FULL TEXT OF THE LETTER:
The Honorable Kristi Noem
Secretary
Department of Homeland Security
Washington, D.C. 20528
Dear Secretary Noem:
We write to urge you to reconsider your views about the Cybersecurity and Infrastructure Security Agency (CISA). During your confirmation hearing, you stated that CISA has “gotten far off mission” and that you plan to shrink the size and scope of the agency. Downsizing CISA could significantly undermine the essential work it does to protect against cyberattacks and support states like Rhode Island. Indeed, CISA played a critical role in supporting the State of Rhode Island through a significant cyberbreach last December.
According to the Government Accountability Office, the frequency and cost of cyberattacks against critical infrastructure is increasing. From 2017 to 2022, the number of cyberattack incidents reported in the United States rose over 70 percent, and costs ballooned from $19.4 billion in 2017 to $220.1 billion in 2022. Cyberattacks can impact anyone, from federal, state, and local governments, to private companies and individuals. CISA works with government and industry partners at all levels to prevent and respond to cyberattacks. CISA also manages Secure Our World, an essential resource to help individuals and businesses stay safe online.

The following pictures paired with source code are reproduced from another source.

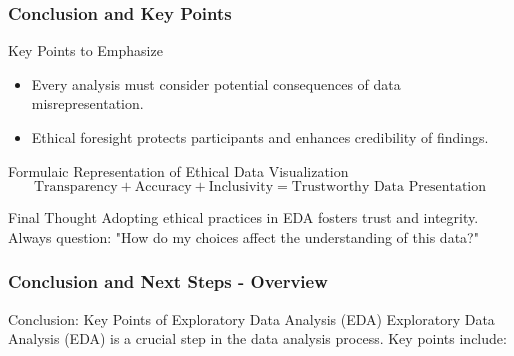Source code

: \documentclass[aspectratio=169]{beamer}
\begin{document}
\begin{frame}[fragile]
    \frametitle{Conclusion and Key Points}
    \begin{block}{Key Points to Emphasize}
        \begin{itemize}
            \item Every analysis must consider potential consequences of data misrepresentation.
            \item Ethical foresight protects participants and enhances credibility of findings.
        \end{itemize}
    \end{block}
    
    \begin{block}{Formulaic Representation of Ethical Data Visualization}
        \begin{equation}
            \text{Transparency} + \text{Accuracy} + \text{Inclusivity} = \text{Trustworthy Data Presentation}
        \end{equation}
    \end{block}
    
    \begin{block}{Final Thought}
        Adopting ethical practices in EDA fosters trust and integrity. Always question: "How do my choices affect the understanding of this data?"
    \end{block}
\end{frame}

\begin{frame}[fragile]
    \frametitle{Conclusion and Next Steps - Overview}
    \begin{block}{Conclusion: Key Points of Exploratory Data Analysis (EDA)}
        Exploratory Data Analysis (EDA) is a crucial step in the data analysis process. Key points include:
    \end{block}
\end{frame}
\end{document}
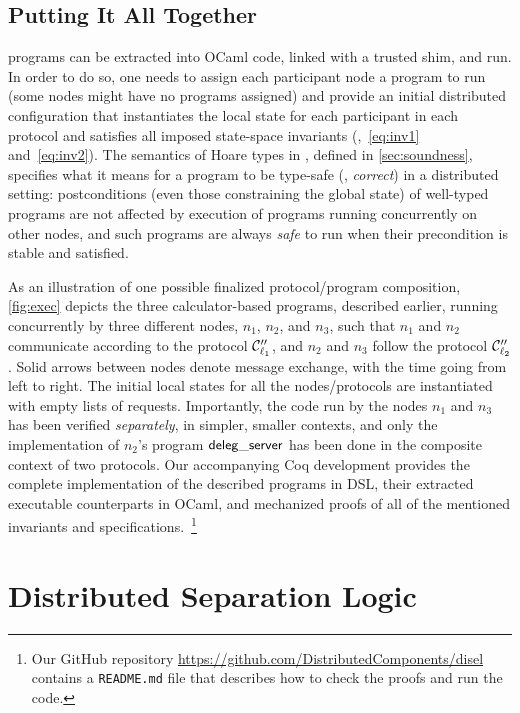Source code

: \subsection{Putting It All Together}
\label{sec:all-together}

\disel programs can be extracted into OCaml code, linked with a
trusted shim, and run. In order to do so, one needs to assign each
participant node a program to run (some nodes might have no programs
assigned) and provide an initial distributed configuration that
instantiates the local state for each participant in each protocol and
satisfies all imposed state-space invariants (\eg,~\eqref{eq:inv1}
and~\eqref{eq:inv2}). The semantics of Hoare types in \disel, defined
in \cref{sec:soundness}, specifies what it means for a
program to be type-safe (\ie, \emph{correct}) in a distributed
setting: postconditions (even those constraining the global state) of
well-typed programs are not affected by execution of programs running
concurrently on other nodes, and such programs are always \emph{safe}
to run when their precondition is stable and satisfied.

As an illustration of one possible finalized protocol/program
composition, \cref{fig:exec} depicts the three calculator-based
programs, described earlier, running concurrently by three different
nodes, $n_1$, $n_2$, and $n_3$, such that $n_1$ and $n_2$ communicate
according to the protocol $\mathcal{C}''_{\ell_1}$, and $n_2$ and $n_3$
follow the protocol $\mathcal{C}''_{\ell_2}$.
%
Solid arrows between nodes denote message exchange, with the time
going from left to right.  The initial local states for all the
nodes/protocols are instantiated with empty lists of requests.
%
Importantly, the code run by the nodes $n_1$ and $n_3$ has been
verified \emph{separately}, in simpler, smaller contexts, and only the
implementation of $n_2$'s program $\mathsf{deleg\_server}$ has been done in the
composite context of two protocols.
%
Our accompanying Coq development provides the complete implementation
of the described programs in \disel DSL, their extracted executable
counterparts in OCaml, and mechanized proofs of all of the mentioned
invariants and specifications.~\footnote{Our GitHub repository
\url{https://github.com/DistributedComponents/disel} contains a \texttt{README.md}
file that describes how to check the proofs and run the code.}

\section{Distributed Separation Logic}
\label{sec:logic}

Last year, Rhode Island experienced firsthand the vital assistance CISA provides to states before, during, and after a cyberattack. On December 10, 2024, Rhode Island received confirmation that the international cybercriminal group Brain Cypher hacked the RIBridges data system. RIBridges manages the state’s social services programs, including state health coverage, Medicaid, food assistance, and childcare. This cyberattack forced Rhode Island to shut down the RIBridges system for over a month, making it difficult for residents to apply for benefits. It also put the personal data of over 650,000 Rhode Islanders at risk as personal information, including social security numbers and bank information, were posted onto the dark web.
During the cyberattack, CISA shared threat actor information on Brain Cypher to help our State enhance its threat monitoring and determine if any other platforms had been compromised. CISA continued to provide assistance and support to Rhode Island throughout the attack. The CISA Cybersecurity Advisor for Rhode Island has helped educate Rhode Islanders on the importance of identity protection services and data protection best practices.
Even before the RIBridges cyberattack, CISA was hard at work in Rhode Island, conducting cybersecurity assessments for our State’s election infrastructure, educating municipalities and schools on state and local cybersecurity programs, and conducting cybersecurity risk and resilience assessments for organizations across the state. Those efforts helped the State take action to contain the damage from the cyberattack, and they demonstrate how the partnership between Rhode Island and CISA is critical to protecting our infrastructure, businesses, and citizens.
Because CISA plays such a vital role in defending against and responding to cyberattacks, we are concerned by your plan to shrink the size and scope of the agency. Rather than downsizing the agency, we hope you will support CISA’s continued work across the country. With this in mind, we request answers to the following questions:
- What is your plan to change the size and scope of CISA’s mission? What resources and staff, if any, do you plan to change or eliminate?
- How will your planned changes to CISA impact the services it provides to states like Rhode Island?
- If you propose reductions in CISA, how will you continue to help state and local governments, businesses, and citizens protect themselves from cyberattacks?
Thank you for your attention to this request and we ask that you provide responses to these questions no later than March 7, 2025.